*Task instructions*. For each line below, check for the word "SetLatestFeedTimestamp", then state how many lines contain it, with no other output.

*Raw data*.

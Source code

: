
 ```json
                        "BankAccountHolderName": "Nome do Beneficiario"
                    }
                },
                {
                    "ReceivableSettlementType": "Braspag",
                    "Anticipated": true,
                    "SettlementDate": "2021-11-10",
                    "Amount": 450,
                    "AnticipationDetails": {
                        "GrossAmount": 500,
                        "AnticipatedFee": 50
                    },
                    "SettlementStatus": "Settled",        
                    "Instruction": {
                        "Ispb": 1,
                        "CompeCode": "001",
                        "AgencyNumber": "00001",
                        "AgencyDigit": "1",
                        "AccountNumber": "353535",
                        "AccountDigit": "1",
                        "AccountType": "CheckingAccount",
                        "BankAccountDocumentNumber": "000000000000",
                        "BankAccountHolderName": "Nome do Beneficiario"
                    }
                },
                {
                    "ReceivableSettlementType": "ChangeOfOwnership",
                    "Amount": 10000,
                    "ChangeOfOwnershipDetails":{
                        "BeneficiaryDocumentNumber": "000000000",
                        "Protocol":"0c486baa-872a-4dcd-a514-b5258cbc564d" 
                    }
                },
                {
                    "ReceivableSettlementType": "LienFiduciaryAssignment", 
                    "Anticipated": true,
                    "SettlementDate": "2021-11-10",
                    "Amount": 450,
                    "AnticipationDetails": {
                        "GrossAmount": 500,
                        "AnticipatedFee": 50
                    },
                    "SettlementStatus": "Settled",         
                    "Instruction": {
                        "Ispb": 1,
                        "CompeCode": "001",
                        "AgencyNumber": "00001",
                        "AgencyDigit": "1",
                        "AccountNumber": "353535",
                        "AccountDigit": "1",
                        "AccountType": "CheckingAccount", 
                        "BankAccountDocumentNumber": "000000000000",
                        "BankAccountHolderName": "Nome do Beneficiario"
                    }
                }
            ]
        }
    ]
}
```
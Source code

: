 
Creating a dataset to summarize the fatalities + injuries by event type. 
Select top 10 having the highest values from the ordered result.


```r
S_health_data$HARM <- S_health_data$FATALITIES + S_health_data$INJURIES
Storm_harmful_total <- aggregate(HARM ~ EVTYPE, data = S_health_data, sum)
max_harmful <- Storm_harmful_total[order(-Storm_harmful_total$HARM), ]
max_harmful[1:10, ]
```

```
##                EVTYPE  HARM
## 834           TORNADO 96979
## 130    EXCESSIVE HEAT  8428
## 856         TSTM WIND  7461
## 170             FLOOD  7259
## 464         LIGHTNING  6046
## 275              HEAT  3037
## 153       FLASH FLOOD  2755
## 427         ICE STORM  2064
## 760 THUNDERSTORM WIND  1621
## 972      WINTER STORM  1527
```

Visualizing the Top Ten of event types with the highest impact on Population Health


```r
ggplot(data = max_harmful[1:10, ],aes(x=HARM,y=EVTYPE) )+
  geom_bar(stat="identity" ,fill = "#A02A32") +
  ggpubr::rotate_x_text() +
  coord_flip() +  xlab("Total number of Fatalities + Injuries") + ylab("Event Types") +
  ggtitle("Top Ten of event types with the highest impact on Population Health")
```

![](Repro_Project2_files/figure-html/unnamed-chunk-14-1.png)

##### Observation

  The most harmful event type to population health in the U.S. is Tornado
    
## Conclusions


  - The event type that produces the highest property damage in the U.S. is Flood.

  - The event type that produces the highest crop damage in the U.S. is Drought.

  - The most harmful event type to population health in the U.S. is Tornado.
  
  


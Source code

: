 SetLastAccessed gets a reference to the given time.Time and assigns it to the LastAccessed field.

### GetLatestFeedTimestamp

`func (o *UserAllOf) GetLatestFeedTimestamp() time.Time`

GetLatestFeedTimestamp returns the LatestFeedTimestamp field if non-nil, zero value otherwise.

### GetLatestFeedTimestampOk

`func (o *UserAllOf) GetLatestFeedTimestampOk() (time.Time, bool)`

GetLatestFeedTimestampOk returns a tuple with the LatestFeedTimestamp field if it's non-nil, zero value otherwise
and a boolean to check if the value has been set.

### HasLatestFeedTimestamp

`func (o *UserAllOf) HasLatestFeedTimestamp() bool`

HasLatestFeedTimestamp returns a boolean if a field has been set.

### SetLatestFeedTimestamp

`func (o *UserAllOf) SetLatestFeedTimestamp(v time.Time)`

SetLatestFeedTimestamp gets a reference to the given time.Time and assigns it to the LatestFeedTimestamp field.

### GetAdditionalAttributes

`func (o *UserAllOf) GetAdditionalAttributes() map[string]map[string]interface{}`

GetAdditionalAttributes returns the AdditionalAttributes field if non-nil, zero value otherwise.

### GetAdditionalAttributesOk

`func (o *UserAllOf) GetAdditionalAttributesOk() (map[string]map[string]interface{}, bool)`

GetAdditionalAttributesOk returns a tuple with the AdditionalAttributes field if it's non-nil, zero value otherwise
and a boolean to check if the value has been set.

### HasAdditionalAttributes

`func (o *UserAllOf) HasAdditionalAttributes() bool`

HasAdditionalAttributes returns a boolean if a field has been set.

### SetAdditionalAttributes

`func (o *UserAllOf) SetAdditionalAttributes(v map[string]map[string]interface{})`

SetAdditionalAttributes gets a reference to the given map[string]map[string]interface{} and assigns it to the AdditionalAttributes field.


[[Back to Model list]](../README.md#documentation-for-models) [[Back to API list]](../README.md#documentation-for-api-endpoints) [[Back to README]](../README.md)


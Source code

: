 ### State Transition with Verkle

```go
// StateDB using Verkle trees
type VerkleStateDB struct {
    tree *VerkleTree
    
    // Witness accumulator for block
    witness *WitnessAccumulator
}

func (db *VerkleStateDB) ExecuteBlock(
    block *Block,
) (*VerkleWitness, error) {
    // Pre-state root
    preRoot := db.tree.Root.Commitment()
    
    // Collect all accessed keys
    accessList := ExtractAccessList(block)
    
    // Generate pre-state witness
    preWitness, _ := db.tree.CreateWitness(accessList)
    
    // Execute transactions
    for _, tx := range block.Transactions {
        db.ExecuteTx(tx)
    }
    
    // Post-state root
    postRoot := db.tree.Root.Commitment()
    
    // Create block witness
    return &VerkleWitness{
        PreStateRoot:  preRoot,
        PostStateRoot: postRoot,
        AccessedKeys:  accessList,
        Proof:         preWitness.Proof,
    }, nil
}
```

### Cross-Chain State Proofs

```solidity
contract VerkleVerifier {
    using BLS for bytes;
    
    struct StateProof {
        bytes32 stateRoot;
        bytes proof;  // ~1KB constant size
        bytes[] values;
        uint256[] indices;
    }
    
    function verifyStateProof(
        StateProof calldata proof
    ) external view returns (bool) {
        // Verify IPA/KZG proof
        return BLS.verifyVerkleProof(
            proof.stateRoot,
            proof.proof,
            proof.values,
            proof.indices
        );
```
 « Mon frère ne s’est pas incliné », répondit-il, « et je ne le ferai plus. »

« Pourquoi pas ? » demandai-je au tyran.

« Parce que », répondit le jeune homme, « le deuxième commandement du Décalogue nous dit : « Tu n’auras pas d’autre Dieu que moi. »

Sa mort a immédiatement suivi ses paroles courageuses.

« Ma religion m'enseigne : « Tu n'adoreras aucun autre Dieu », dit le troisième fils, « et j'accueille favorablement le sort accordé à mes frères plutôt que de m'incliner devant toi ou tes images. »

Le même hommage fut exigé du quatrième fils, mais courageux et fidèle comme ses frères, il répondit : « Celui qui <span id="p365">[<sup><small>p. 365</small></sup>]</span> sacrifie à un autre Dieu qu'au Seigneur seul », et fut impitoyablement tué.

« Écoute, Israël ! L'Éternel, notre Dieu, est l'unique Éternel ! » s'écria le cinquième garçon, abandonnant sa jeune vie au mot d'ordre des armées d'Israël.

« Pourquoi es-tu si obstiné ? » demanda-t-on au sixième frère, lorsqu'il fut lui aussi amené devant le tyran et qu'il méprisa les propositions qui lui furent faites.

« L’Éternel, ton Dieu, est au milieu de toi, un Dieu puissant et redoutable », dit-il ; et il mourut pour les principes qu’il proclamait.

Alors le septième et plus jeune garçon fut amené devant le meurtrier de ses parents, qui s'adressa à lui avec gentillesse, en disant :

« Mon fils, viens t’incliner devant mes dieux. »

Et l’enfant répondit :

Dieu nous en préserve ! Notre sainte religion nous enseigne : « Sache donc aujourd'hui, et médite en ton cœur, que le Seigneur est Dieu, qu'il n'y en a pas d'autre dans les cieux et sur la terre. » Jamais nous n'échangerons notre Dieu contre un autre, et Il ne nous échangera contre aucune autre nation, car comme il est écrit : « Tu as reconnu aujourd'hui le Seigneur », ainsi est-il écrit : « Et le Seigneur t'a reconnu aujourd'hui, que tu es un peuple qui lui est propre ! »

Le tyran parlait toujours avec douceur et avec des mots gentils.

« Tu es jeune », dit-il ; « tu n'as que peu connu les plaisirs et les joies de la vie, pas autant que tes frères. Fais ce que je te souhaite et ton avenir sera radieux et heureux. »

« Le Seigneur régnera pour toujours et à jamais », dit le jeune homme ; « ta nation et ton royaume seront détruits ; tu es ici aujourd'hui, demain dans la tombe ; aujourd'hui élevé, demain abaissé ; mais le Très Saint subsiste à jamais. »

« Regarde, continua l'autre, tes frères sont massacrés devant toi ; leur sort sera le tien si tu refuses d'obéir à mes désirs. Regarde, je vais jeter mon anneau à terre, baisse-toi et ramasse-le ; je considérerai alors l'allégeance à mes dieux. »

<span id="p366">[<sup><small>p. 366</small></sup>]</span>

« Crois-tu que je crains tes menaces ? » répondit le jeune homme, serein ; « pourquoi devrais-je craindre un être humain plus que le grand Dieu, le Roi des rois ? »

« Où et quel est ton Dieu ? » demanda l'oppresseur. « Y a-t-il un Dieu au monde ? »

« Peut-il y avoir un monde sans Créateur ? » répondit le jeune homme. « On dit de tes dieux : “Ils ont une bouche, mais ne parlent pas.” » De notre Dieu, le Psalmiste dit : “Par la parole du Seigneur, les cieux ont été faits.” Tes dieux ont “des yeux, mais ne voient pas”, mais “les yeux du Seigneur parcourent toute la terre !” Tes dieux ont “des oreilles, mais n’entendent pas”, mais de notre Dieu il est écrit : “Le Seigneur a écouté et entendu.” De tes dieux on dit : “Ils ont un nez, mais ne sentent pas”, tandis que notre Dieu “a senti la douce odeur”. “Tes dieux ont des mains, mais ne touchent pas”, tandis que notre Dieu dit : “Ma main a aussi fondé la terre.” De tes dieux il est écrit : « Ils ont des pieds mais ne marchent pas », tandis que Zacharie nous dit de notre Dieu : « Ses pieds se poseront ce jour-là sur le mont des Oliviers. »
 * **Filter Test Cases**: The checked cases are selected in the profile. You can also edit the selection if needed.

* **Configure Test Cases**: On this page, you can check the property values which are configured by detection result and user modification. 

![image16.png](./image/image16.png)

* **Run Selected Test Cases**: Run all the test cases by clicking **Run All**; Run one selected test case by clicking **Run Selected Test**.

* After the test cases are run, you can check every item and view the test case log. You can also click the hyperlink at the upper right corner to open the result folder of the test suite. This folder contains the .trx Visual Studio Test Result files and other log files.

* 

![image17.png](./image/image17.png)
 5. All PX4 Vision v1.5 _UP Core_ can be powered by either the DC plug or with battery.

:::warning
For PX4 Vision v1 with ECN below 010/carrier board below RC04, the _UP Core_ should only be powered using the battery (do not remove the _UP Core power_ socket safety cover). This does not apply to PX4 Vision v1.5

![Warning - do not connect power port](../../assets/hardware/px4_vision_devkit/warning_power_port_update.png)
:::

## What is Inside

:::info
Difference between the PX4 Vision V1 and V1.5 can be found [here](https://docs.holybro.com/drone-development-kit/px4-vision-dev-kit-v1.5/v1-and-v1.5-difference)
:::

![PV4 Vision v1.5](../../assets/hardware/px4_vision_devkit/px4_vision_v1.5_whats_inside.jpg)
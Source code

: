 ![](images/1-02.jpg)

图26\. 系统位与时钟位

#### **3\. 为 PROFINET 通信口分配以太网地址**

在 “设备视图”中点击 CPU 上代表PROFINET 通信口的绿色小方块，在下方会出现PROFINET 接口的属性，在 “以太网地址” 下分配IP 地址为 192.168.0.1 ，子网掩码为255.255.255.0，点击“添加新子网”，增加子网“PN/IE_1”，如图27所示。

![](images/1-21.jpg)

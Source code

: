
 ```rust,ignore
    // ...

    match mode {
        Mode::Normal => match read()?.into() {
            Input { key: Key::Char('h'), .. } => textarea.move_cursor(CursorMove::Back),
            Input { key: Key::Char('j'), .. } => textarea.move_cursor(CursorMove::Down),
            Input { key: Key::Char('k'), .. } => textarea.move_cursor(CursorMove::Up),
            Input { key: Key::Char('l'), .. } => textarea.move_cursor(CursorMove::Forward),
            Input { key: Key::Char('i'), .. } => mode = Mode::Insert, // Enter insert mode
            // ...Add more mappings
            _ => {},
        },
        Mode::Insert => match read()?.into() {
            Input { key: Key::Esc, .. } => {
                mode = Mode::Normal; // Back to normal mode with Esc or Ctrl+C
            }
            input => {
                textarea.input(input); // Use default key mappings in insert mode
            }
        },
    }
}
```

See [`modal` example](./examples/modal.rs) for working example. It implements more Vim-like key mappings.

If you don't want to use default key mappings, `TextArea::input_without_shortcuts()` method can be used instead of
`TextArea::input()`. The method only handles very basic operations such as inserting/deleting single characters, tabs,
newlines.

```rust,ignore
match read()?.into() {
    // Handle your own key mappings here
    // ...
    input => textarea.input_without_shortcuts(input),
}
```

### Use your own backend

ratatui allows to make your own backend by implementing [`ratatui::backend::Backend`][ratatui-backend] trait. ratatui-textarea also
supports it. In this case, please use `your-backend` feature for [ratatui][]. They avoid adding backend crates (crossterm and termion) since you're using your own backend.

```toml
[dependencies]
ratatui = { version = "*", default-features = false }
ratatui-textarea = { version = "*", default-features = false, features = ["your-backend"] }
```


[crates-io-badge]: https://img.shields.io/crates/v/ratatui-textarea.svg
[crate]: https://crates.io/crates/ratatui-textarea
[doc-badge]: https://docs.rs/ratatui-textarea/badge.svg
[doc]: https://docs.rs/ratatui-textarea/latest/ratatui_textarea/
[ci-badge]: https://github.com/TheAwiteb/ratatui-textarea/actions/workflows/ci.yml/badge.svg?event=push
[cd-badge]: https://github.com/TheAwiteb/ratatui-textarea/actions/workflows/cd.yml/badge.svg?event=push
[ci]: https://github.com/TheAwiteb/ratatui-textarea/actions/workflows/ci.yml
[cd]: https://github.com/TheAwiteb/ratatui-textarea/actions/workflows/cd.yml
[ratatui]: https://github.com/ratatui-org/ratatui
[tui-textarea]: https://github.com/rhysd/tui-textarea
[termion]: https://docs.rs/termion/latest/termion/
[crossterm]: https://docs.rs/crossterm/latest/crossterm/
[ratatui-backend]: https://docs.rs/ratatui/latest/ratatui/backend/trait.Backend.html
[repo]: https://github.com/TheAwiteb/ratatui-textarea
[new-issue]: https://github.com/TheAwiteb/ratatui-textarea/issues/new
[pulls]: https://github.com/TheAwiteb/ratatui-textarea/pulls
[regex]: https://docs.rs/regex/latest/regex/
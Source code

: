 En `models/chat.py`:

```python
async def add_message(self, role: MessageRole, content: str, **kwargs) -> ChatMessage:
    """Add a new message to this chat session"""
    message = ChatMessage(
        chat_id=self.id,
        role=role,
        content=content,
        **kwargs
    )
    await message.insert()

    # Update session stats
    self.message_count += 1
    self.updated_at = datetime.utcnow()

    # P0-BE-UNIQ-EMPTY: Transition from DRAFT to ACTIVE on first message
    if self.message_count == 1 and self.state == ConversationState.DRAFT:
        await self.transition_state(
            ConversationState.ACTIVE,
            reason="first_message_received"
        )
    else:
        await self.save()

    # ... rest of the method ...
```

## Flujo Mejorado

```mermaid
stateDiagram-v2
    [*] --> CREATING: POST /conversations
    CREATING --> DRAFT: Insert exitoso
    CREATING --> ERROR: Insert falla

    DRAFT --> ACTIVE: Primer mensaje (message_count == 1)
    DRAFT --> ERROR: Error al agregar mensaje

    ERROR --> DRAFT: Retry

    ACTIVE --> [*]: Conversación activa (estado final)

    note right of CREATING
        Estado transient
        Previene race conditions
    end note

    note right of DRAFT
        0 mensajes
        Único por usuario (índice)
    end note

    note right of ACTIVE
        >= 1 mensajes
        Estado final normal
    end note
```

*Response*. 3